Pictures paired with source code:
--- START ---

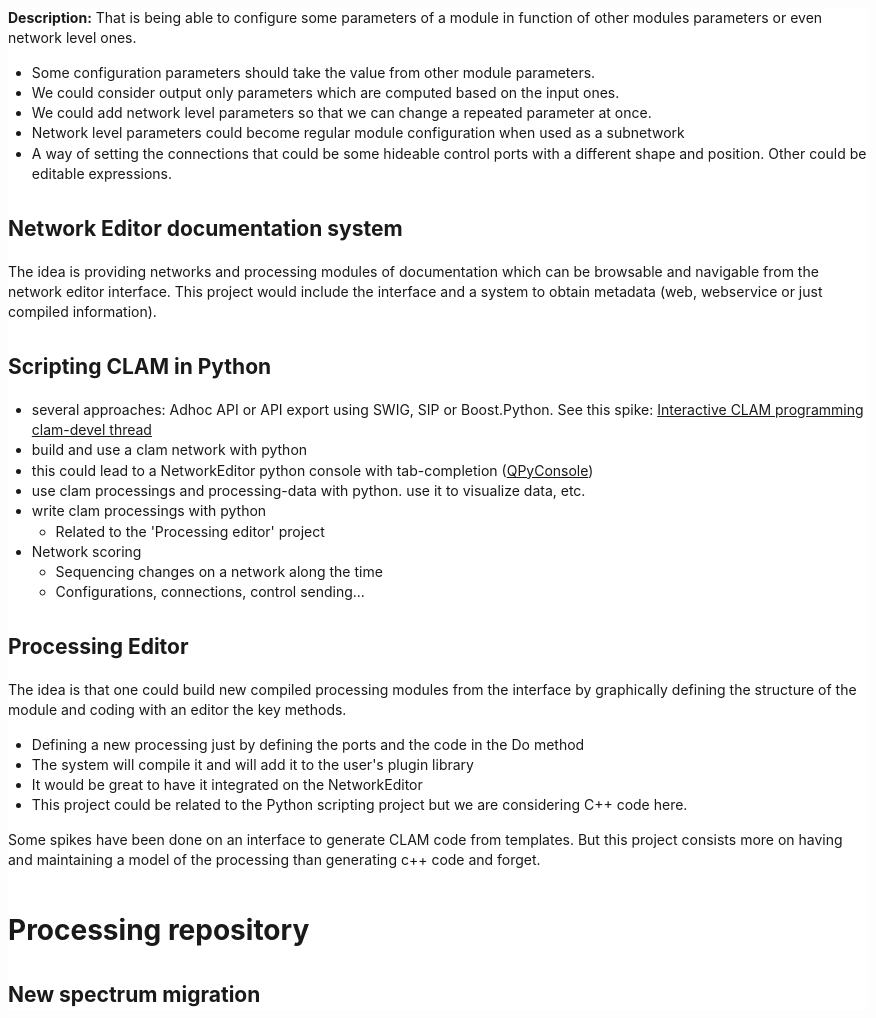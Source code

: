 **Description:** That is being able to configure some parameters of a module in function of other modules parameters or even network level ones.

-   Some configuration parameters should take the value from other module parameters.
-   We could consider output only parameters which are computed based on the input ones.
-   We could add network level parameters so that we can change a repeated parameter at once.
-   Network level parameters could become regular module configuration when used as a subnetwork
-   A way of setting the connections that could be some hideable control ports with a different shape and position. Other could be editable expressions.

Network Editor documentation system
-----------------------------------

The idea is providing networks and processing modules of documentation which can be browsable and navigable from the network editor interface. This project would include the interface and a system to obtain metadata (web, webservice or just compiled information).

Scripting CLAM in Python
------------------------

-   several approaches: Adhoc API or API export using SWIG, SIP or Boost.Python. See this spike: [Interactive CLAM programming](http://audiores.uint8.com.ar/blog/2008/08/03/interactive-clam-programming/) [clam-devel thread](http://www.mail-archive.com/clam-devel@llistes.projectes.lafarga.org/msg02200.html)
-   build and use a clam network with python
-   this could lead to a NetworkEditor python console with tab-completion ([QPyConsole](http://qconsole.sourceforge.net/))
-   use clam processings and processing-data with python. use it to visualize data, etc.
-   write clam processings with python
    -   Related to the 'Processing editor' project
-   Network scoring
    -   Sequencing changes on a network along the time
    -   Configurations, connections, control sending...

Processing Editor
-----------------

The idea is that one could build new compiled processing modules from the interface by graphically defining the structure of the module and coding with an editor the key methods.

-   Defining a new processing just by defining the ports and the code in the Do method
-   The system will compile it and will add it to the user's plugin library
-   It would be great to have it integrated on the NetworkEditor
-   This project could be related to the Python scripting project but we are considering C++ code here.

Some spikes have been done on an interface to generate CLAM code from templates. But this project consists more on having and maintaining a model of the processing than generating c++ code and forget.

Processing repository
=====================

New spectrum migration
----------------------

--- END ---

*Requirement*
Give again exactly, and only, the lines above starting at the one with "the input ones." and ending at the one with "be editable expressions.".

*Your solution*
-   We could consider output only parameters which are computed based on the input ones.
-   We could add network level parameters so that we can change a repeated parameter at once.
-   Network level parameters could become regular module configuration when used as a subnetwork
-   A way of setting the connections that could be some hideable control ports with a different shape and position. Other could be editable expressions.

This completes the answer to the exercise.